## What you are asked to do:
Everything from the line containing "Then run the following playbook..." through the line containing "may indicate that" in the listing below should be copied exactly, and nothing more.

....................

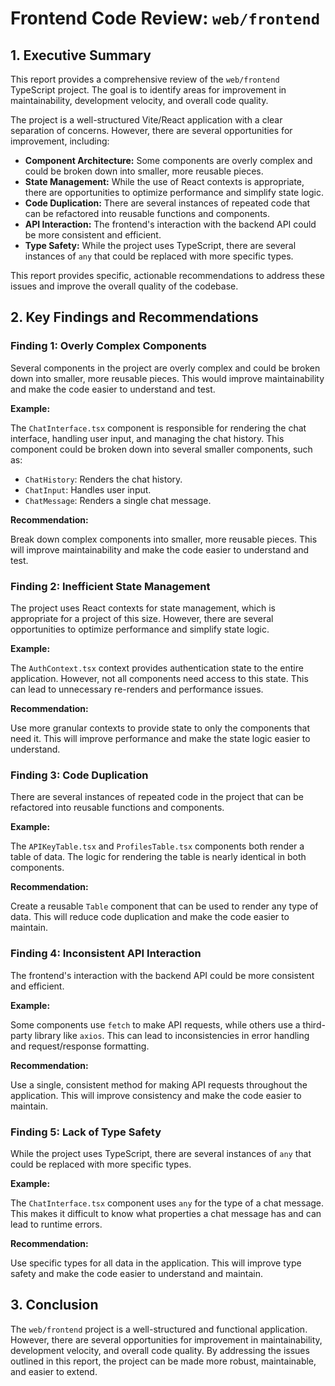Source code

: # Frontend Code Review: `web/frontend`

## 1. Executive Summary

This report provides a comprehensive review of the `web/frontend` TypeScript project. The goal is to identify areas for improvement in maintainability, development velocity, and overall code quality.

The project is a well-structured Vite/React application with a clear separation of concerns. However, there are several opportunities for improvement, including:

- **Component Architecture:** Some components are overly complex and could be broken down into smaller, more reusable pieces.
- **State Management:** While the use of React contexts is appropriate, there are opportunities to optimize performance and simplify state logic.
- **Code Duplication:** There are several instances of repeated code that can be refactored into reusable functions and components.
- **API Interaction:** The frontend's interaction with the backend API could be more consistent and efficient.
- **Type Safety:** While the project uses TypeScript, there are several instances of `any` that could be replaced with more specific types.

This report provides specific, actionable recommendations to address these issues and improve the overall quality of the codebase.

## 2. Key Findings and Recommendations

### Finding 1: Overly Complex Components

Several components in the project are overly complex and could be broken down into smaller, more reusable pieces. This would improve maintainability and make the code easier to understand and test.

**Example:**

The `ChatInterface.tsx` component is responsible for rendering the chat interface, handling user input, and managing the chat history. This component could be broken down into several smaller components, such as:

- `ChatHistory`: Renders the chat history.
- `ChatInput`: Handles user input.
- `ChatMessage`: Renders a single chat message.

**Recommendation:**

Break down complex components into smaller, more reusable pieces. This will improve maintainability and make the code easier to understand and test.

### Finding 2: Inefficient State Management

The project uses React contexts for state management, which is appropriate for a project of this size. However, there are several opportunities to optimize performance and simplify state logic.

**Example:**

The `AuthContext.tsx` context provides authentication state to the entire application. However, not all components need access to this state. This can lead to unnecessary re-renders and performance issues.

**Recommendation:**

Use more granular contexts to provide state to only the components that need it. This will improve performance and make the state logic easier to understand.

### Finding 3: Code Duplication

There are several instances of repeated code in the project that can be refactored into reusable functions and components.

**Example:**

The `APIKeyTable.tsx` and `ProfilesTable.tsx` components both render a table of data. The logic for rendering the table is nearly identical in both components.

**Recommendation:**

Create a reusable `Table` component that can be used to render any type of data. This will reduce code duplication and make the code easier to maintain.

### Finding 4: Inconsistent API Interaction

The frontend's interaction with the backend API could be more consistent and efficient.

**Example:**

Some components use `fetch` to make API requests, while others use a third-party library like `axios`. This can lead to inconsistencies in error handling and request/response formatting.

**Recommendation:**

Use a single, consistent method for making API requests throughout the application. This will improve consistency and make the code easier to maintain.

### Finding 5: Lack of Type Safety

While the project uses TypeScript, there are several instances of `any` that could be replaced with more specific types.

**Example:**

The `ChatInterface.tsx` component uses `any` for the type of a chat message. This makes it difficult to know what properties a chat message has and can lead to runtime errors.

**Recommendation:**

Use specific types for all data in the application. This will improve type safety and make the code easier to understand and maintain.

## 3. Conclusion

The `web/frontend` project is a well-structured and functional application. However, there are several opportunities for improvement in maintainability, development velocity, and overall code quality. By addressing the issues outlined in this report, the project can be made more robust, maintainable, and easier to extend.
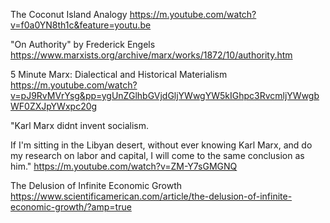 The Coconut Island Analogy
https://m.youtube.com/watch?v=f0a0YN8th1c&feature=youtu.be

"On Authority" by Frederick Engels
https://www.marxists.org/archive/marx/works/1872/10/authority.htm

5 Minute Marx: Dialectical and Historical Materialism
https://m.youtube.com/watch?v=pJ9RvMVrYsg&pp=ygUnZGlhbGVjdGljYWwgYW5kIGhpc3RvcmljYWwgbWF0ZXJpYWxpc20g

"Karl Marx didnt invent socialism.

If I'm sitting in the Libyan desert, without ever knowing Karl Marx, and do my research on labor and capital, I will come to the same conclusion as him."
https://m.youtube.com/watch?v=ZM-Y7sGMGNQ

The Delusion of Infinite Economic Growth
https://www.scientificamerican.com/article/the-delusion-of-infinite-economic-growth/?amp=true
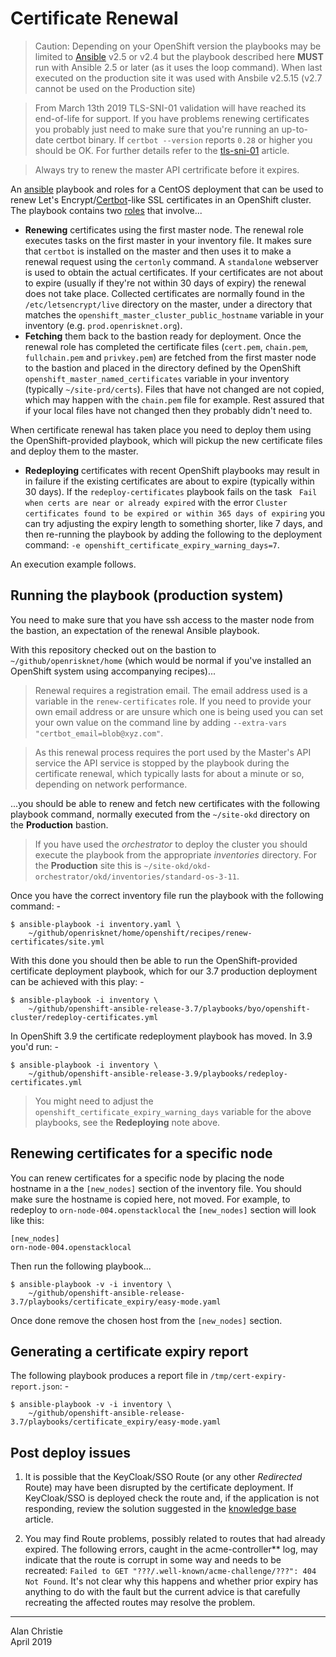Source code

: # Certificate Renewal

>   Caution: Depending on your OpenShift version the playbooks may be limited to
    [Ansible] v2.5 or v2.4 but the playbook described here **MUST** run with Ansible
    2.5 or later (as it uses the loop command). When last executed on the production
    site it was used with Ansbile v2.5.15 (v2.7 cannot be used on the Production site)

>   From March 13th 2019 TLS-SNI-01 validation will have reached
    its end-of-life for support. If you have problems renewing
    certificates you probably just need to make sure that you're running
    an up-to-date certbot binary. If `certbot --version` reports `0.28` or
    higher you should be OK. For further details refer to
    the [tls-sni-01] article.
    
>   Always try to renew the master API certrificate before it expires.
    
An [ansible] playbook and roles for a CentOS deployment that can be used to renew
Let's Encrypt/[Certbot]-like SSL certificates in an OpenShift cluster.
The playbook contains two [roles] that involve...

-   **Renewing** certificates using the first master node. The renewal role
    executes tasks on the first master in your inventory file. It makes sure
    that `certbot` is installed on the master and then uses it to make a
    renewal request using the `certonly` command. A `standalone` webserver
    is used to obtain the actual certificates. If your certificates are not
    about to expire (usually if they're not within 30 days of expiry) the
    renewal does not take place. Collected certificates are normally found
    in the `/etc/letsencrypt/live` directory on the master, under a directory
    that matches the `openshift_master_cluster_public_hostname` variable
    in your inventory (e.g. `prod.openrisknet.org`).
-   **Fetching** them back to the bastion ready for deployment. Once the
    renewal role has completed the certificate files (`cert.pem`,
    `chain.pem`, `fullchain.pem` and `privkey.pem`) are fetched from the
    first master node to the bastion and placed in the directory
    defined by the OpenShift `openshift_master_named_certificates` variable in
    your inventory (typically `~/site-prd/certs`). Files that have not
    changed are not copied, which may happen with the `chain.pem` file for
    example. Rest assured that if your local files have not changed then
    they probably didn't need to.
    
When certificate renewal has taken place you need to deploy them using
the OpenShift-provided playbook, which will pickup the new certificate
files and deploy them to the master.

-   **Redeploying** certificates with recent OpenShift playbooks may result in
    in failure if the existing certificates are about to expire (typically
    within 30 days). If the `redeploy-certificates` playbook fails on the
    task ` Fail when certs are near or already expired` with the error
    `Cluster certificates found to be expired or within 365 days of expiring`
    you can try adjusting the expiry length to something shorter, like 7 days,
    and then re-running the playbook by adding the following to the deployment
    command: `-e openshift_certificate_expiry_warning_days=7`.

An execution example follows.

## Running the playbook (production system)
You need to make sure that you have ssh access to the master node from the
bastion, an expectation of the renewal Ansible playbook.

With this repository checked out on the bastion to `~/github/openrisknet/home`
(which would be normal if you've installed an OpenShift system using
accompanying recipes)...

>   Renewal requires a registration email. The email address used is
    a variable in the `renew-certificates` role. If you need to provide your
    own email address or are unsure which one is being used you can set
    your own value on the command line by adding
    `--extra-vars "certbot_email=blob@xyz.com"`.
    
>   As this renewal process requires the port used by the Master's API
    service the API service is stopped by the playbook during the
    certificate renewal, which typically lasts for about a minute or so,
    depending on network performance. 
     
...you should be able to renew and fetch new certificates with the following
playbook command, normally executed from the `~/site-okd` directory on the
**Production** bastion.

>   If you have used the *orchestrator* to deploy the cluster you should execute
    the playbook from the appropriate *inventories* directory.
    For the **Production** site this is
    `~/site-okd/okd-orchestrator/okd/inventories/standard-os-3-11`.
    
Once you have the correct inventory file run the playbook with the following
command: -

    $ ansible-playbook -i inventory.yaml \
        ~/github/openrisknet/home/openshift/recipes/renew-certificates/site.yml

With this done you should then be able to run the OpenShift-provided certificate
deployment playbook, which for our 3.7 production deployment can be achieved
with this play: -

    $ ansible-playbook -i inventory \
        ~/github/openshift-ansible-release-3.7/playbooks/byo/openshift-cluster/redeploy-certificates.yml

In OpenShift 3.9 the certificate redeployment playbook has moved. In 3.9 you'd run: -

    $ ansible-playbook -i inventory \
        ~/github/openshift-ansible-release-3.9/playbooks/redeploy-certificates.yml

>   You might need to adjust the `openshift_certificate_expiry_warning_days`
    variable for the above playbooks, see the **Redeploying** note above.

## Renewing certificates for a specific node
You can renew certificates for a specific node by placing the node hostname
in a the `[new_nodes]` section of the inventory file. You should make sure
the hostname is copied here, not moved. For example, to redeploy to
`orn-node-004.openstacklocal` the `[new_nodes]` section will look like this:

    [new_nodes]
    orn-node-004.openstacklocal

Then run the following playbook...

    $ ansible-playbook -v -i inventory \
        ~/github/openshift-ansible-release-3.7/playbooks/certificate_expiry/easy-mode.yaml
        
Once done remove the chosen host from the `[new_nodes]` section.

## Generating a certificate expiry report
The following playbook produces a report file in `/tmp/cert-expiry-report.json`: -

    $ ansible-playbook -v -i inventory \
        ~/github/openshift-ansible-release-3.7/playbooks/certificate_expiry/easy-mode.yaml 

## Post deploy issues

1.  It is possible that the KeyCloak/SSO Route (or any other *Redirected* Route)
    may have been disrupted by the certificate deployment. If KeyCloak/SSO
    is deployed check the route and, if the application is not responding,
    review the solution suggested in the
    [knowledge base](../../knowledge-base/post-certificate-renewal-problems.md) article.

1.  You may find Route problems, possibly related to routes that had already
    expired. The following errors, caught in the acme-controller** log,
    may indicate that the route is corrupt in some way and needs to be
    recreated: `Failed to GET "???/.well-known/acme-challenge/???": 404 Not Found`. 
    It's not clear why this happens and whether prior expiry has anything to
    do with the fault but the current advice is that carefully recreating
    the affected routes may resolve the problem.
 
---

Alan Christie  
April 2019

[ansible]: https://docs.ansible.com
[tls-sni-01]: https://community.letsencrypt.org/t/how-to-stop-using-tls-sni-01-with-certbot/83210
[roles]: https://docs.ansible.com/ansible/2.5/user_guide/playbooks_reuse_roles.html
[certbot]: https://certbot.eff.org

....................

## Reply:
Then run the following playbook...

    $ ansible-playbook -v -i inventory \
        ~/github/openshift-ansible-release-3.7/playbooks/certificate_expiry/easy-mode.yaml
        
Once done remove the chosen host from the `[new_nodes]` section.

## Generating a certificate expiry report
The following playbook produces a report file in `/tmp/cert-expiry-report.json`: -

    $ ansible-playbook -v -i inventory \
        ~/github/openshift-ansible-release-3.7/playbooks/certificate_expiry/easy-mode.yaml 

## Post deploy issues

1.  It is possible that the KeyCloak/SSO Route (or any other *Redirected* Route)
    may have been disrupted by the certificate deployment. If KeyCloak/SSO
    is deployed check the route and, if the application is not responding,
    review the solution suggested in the
    [knowledge base](../../knowledge-base/post-certificate-renewal-problems.md) article.

1.  You may find Route problems, possibly related to routes that had already
    expired. The following errors, caught in the acme-controller** log,
    may indicate that the route is corrupt in some way and needs to be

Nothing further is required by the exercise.